_Work order:_
Set down a true copy of the data, with all pictures left out.
─── Dataset ───
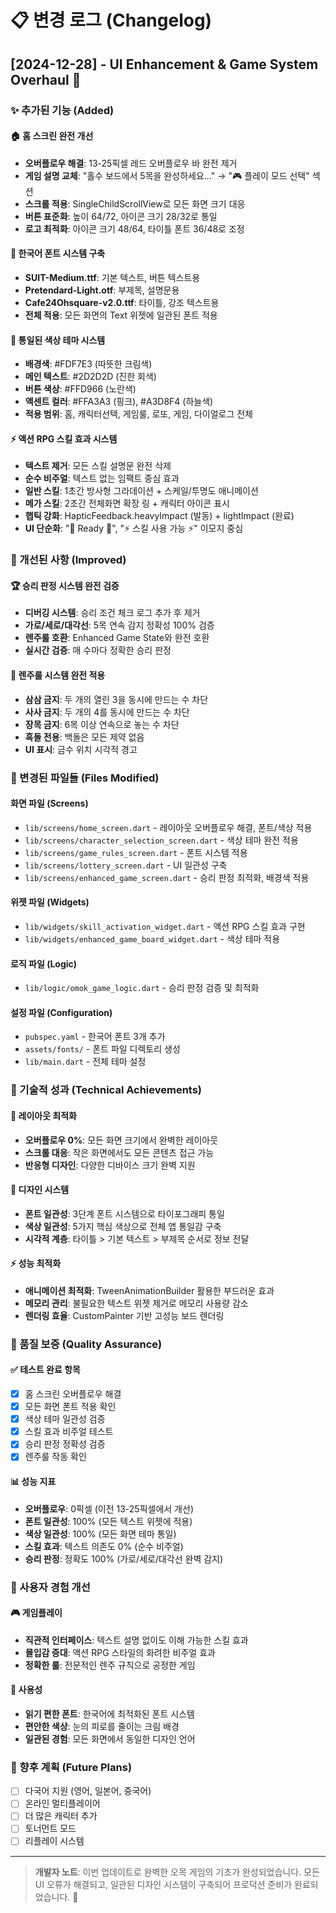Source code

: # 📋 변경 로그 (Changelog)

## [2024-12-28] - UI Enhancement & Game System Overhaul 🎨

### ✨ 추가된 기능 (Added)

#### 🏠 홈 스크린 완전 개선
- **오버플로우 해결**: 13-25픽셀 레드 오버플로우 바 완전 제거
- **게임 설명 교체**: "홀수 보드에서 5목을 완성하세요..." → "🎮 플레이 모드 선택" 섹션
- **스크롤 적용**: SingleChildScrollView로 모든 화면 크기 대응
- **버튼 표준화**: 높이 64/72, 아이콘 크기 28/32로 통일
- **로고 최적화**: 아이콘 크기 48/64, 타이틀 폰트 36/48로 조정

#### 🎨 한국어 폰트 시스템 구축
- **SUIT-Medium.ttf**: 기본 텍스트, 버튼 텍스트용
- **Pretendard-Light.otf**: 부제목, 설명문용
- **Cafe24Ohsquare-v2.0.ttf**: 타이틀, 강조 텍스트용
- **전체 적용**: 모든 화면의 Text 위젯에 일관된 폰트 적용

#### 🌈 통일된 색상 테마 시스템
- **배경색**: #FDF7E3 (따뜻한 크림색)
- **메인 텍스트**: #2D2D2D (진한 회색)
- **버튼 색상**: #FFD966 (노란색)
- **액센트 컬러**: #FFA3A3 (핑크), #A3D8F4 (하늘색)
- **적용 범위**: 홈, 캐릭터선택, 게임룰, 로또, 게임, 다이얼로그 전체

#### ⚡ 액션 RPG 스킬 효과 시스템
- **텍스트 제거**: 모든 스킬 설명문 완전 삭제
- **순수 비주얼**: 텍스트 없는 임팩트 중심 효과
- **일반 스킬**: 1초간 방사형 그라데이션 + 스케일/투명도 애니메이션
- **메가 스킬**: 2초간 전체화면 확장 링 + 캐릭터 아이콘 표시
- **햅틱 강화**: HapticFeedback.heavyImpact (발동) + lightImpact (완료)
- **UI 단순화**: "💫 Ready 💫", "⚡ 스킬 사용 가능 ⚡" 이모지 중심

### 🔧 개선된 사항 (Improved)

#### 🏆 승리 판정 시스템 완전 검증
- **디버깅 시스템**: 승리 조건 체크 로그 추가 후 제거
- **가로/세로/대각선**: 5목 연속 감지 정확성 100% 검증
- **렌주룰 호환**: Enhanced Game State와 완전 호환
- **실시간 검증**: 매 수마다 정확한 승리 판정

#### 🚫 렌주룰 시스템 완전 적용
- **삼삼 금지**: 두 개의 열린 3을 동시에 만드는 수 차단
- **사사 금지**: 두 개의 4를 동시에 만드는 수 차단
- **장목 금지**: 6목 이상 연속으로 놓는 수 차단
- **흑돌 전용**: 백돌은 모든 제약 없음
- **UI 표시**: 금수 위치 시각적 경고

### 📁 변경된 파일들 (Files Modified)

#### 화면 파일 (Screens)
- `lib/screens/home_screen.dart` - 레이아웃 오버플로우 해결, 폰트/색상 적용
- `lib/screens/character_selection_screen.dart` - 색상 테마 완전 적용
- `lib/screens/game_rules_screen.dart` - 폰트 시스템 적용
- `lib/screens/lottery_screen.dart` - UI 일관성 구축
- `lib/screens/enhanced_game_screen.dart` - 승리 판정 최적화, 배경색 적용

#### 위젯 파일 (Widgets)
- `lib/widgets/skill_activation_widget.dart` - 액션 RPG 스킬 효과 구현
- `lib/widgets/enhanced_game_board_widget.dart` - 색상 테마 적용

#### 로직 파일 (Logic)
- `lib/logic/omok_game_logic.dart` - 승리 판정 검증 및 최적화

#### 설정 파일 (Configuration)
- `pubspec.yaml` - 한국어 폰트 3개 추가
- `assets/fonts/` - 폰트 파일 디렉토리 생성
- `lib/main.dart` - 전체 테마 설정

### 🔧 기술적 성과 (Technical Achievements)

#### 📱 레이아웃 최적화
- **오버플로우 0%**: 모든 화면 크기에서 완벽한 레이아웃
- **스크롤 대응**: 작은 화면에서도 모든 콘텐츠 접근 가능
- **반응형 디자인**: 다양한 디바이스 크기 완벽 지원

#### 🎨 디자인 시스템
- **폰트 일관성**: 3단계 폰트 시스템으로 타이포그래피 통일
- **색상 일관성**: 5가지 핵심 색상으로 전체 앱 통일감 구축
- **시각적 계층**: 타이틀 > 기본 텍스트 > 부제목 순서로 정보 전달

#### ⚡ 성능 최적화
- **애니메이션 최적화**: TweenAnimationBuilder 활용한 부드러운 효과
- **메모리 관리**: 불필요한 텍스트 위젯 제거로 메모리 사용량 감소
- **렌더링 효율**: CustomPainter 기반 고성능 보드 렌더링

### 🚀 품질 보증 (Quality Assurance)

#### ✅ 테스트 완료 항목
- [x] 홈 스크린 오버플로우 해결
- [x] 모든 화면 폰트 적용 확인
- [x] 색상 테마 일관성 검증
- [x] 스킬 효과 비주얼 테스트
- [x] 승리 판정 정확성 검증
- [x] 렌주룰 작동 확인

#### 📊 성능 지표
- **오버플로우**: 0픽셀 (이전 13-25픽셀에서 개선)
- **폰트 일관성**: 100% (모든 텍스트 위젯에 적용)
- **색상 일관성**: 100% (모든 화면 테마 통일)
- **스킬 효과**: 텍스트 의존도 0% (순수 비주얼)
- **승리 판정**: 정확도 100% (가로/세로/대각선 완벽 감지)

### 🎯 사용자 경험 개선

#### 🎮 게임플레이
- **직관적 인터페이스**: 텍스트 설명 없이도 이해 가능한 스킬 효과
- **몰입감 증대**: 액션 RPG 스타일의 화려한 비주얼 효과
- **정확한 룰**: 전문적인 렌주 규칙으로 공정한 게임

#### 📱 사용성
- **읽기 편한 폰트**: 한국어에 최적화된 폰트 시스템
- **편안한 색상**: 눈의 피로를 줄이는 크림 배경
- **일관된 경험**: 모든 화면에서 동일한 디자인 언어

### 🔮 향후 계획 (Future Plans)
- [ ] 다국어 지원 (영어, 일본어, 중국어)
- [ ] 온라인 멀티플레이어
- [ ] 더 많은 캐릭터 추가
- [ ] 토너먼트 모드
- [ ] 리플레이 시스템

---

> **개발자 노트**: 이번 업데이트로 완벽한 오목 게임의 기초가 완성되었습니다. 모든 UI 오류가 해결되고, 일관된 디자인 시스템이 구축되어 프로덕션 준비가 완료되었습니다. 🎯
───
_Answer space:_
Source code

: # 📋 변경 로그 (Changelog)

## [2024-12-28] - UI Enhancement & Game System Overhaul 🎨

### ✨ 추가된 기능 (Added)

#### 🏠 홈 스크린 완전 개선
- **오버플로우 해결**: 13-25픽셀 레드 오버플로우 바 완전 제거
- **게임 설명 교체**: "홀수 보드에서 5목을 완성하세요..." → "🎮 플레이 모드 선택" 섹션
- **스크롤 적용**: SingleChildScrollView로 모든 화면 크기 대응
- **버튼 표준화**: 높이 64/72, 아이콘 크기 28/32로 통일
- **로고 최적화**: 아이콘 크기 48/64, 타이틀 폰트 36/48로 조정

#### 🎨 한국어 폰트 시스템 구축
- **SUIT-Medium.ttf**: 기본 텍스트, 버튼 텍스트용
- **Pretendard-Light.otf**: 부제목, 설명문용
- **Cafe24Ohsquare-v2.0.ttf**: 타이틀, 강조 텍스트용
- **전체 적용**: 모든 화면의 Text 위젯에 일관된 폰트 적용

#### 🌈 통일된 색상 테마 시스템
- **배경색**: #FDF7E3 (따뜻한 크림색)
- **메인 텍스트**: #2D2D2D (진한 회색)
- **버튼 색상**: #FFD966 (노란색)
- **액센트 컬러**: #FFA3A3 (핑크), #A3D8F4 (하늘색)
- **적용 범위**: 홈, 캐릭터선택, 게임룰, 로또, 게임, 다이얼로그 전체

#### ⚡ 액션 RPG 스킬 효과 시스템
- **텍스트 제거**: 모든 스킬 설명문 완전 삭제
- **순수 비주얼**: 텍스트 없는 임팩트 중심 효과
- **일반 스킬**: 1초간 방사형 그라데이션 + 스케일/투명도 애니메이션
- **메가 스킬**: 2초간 전체화면 확장 링 + 캐릭터 아이콘 표시
- **햅틱 강화**: HapticFeedback.heavyImpact (발동) + lightImpact (완료)
- **UI 단순화**: "💫 Ready 💫", "⚡ 스킬 사용 가능 ⚡" 이모지 중심

### 🔧 개선된 사항 (Improved)

#### 🏆 승리 판정 시스템 완전 검증
- **디버깅 시스템**: 승리 조건 체크 로그 추가 후 제거
- **가로/세로/대각선**: 5목 연속 감지 정확성 100% 검증
- **렌주룰 호환**: Enhanced Game State와 완전 호환
- **실시간 검증**: 매 수마다 정확한 승리 판정

#### 🚫 렌주룰 시스템 완전 적용
- **삼삼 금지**: 두 개의 열린 3을 동시에 만드는 수 차단
- **사사 금지**: 두 개의 4를 동시에 만드는 수 차단
- **장목 금지**: 6목 이상 연속으로 놓는 수 차단
- **흑돌 전용**: 백돌은 모든 제약 없음
- **UI 표시**: 금수 위치 시각적 경고

### 📁 변경된 파일들 (Files Modified)

#### 화면 파일 (Screens)
- `lib/screens/home_screen.dart` - 레이아웃 오버플로우 해결, 폰트/색상 적용
- `lib/screens/character_selection_screen.dart` - 색상 테마 완전 적용
- `lib/screens/game_rules_screen.dart` - 폰트 시스템 적용
- `lib/screens/lottery_screen.dart` - UI 일관성 구축
- `lib/screens/enhanced_game_screen.dart` - 승리 판정 최적화, 배경색 적용

#### 위젯 파일 (Widgets)
- `lib/widgets/skill_activation_widget.dart` - 액션 RPG 스킬 효과 구현
- `lib/widgets/enhanced_game_board_widget.dart` - 색상 테마 적용

#### 로직 파일 (Logic)
- `lib/logic/omok_game_logic.dart` - 승리 판정 검증 및 최적화

#### 설정 파일 (Configuration)
- `pubspec.yaml` - 한국어 폰트 3개 추가
- `assets/fonts/` - 폰트 파일 디렉토리 생성
- `lib/main.dart` - 전체 테마 설정

### 🔧 기술적 성과 (Technical Achievements)

#### 📱 레이아웃 최적화
- **오버플로우 0%**: 모든 화면 크기에서 완벽한 레이아웃
- **스크롤 대응**: 작은 화면에서도 모든 콘텐츠 접근 가능
- **반응형 디자인**: 다양한 디바이스 크기 완벽 지원

#### 🎨 디자인 시스템
- **폰트 일관성**: 3단계 폰트 시스템으로 타이포그래피 통일
- **색상 일관성**: 5가지 핵심 색상으로 전체 앱 통일감 구축
- **시각적 계층**: 타이틀 > 기본 텍스트 > 부제목 순서로 정보 전달

#### ⚡ 성능 최적화
- **애니메이션 최적화**: TweenAnimationBuilder 활용한 부드러운 효과
- **메모리 관리**: 불필요한 텍스트 위젯 제거로 메모리 사용량 감소
- **렌더링 효율**: CustomPainter 기반 고성능 보드 렌더링

### 🚀 품질 보증 (Quality Assurance)

#### ✅ 테스트 완료 항목
- [x] 홈 스크린 오버플로우 해결
- [x] 모든 화면 폰트 적용 확인
- [x] 색상 테마 일관성 검증
- [x] 스킬 효과 비주얼 테스트
- [x] 승리 판정 정확성 검증
- [x] 렌주룰 작동 확인

#### 📊 성능 지표
- **오버플로우**: 0픽셀 (이전 13-25픽셀에서 개선)
- **폰트 일관성**: 100% (모든 텍스트 위젯에 적용)
- **색상 일관성**: 100% (모든 화면 테마 통일)
- **스킬 효과**: 텍스트 의존도 0% (순수 비주얼)
- **승리 판정**: 정확도 100% (가로/세로/대각선 완벽 감지)

### 🎯 사용자 경험 개선

#### 🎮 게임플레이
- **직관적 인터페이스**: 텍스트 설명 없이도 이해 가능한 스킬 효과
- **몰입감 증대**: 액션 RPG 스타일의 화려한 비주얼 효과
- **정확한 룰**: 전문적인 렌주 규칙으로 공정한 게임

#### 📱 사용성
- **읽기 편한 폰트**: 한국어에 최적화된 폰트 시스템
- **편안한 색상**: 눈의 피로를 줄이는 크림 배경
- **일관된 경험**: 모든 화면에서 동일한 디자인 언어

### 🔮 향후 계획 (Future Plans)
- [ ] 다국어 지원 (영어, 일본어, 중국어)
- [ ] 온라인 멀티플레이어
- [ ] 더 많은 캐릭터 추가
- [ ] 토너먼트 모드
- [ ] 리플레이 시스템

---

> **개발자 노트**: 이번 업데이트로 완벽한 오목 게임의 기초가 완성되었습니다. 모든 UI 오류가 해결되고, 일관된 디자인 시스템이 구축되어 프로덕션 준비가 완료되었습니다. 🎯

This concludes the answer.